“Part of my PhD research was monitoring the data that came off the engines of Airbus A380, Boeing 787 ‘Dreamliner’ and the Eurofighter Typhoon,” says David Clifton, Professor of Clinical Machine Learning and Head of the Computational Health Informatics Lab (CHI) at the Oxford University. “It was great fun. I used the 900 engines’ worth of information to create patented systems that would monitor the condition of other jet engines and sold them to Rolls Royce.”
Professor Clifton thought he could repeat his success when he began his post-doctoral training at the emergency department of the Oxford University Hospital. He was wrong. “Back then, patients had to wait about four hours before they were attended to,” he added. “I was not able to do anything because there was no data. Whatever we had about the patients was all in papers.”
Things changed over the years as healthcare systems were digitized, but nonetheless, Professor Clifton believes more can be done to make the most of healthcare data that are locked behind electronic health records (EHRs). That’s why CHI pledges to design data-driven interventions and put them in the hands of clinicians. “A lot of the work that CHI does is consultancy,” Professor Clifton explains. “We are based on the medical campus and 30 seconds away from our clinical colleagues so that we can sit down with them, understand their challenges and try to work out what engineering techniques we have to overcome the challenges.”
Specifically, CHI is capitalizing on machine learning, which is known for processing huge quantities of data all the time. The team had created three predictive models based on patients’ physiology measured at the start and progressively as they were admitted. These models not only forecast the conditions of patients. They are also recommendation providers as clinicians can compare the physiology of new patients to the physiological patterns of admitted patients and take the most appropriate actions.
CHI had also designed a deep learning neural network to find out which tuberculosis mutations are resisting to present treatment. Traditionally, researchers must grow the bacteria that cause tuberculosis in the lab and observe the drugs that deplete it. The process could take up to six weeks as the growing time of tuberculosis bacteria is so long. With machine learning, CHI sequenced and gathered thousands of tuberculosis genomes and their potential mutations, to sift out those that are drug-resistant.
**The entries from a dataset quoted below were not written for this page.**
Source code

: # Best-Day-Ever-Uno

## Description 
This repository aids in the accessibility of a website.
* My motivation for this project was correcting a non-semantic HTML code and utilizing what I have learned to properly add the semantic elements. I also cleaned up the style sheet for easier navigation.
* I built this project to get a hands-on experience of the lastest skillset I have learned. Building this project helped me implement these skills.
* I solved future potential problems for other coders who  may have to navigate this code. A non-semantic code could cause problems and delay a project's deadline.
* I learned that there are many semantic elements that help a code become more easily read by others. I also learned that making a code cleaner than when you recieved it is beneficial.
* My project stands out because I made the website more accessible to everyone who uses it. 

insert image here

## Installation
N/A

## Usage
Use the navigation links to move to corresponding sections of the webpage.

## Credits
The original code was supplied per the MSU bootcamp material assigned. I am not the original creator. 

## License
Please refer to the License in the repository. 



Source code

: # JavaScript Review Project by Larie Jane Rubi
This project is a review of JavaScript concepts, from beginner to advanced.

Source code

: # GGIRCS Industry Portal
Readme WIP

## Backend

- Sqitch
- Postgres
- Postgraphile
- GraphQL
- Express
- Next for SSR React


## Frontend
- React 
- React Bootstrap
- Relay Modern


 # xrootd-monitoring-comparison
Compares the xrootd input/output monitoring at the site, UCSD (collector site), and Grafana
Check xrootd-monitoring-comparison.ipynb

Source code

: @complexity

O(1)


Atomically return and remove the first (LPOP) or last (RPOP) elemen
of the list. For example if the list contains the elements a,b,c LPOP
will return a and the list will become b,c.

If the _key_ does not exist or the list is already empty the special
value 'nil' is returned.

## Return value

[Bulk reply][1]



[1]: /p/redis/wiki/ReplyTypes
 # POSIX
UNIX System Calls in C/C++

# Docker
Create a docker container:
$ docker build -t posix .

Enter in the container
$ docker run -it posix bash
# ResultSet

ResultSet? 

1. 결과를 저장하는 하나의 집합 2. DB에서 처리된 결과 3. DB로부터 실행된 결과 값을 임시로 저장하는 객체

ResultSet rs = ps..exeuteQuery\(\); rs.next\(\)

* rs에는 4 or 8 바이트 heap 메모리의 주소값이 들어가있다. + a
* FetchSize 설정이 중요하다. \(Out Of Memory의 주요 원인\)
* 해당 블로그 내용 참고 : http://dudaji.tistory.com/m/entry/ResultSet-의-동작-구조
All these can be done within a single day, without the need for a microbiology lab.
Given the ongoing COVID-19 pandemic, CHI focused on coming up with a better testing procedure. “In addition to helping the emergency department to predict bed usage and severity of patients, I think a big bottleneck, at least in the UK, has been testing,” Professor Clifton says. “A friend of mine took two days off from his clinical duties waiting for test results, which eventually came back as negative. He could have been working during those two days treating patients.”
Indeed, as Professor Clifton points out, existing COVID-19 tests take 24 to 36 hours to return a result. They have limited sensitivity as only 60-70% of the infected patients will be identified. Besides, the tests require scraping cells from the back of the throat which often puts testers at risk. The AI-based test was co-developed by the CHI team and the emergency department of Oxford University Hospital using routinely acquired blood tests. It’s real-time, highly sensitive (identify more than 80% of infected individuals), effectively cost-free and needing only a regular blood sample which can be taken by GPs and for all hospital patients.
“My friend working at Microsoft once joked, ‘when you are trying to recruit researchers, you’d tell them you are doing machine learning in healthcare. When you are trying to sell it, you’d call it AI in healthcare,” Professor Clifton says. “In reality, I am building a track record of AI in infectious disease, AI in population health, AI in the emergency department, and the list goes on.”
CHI opened its second site in Suzhou, China in 2018, with support from the Chinese government so that researchers can harness more data to build AI-driven tools that have a wider impact.
In 2019, the Wellcome Trust funded its first flagship center consisting of a CHI and Oxford University clinical research unit in Vietnam to work with the local infectious disease facility. “We want to make AI available to middle and low-income countries, where they have limited access to resources and medical experts.” Professor Clifton adds. “AI-driven tools were built using everyone’s data, so they should be used on as many people as possible too.”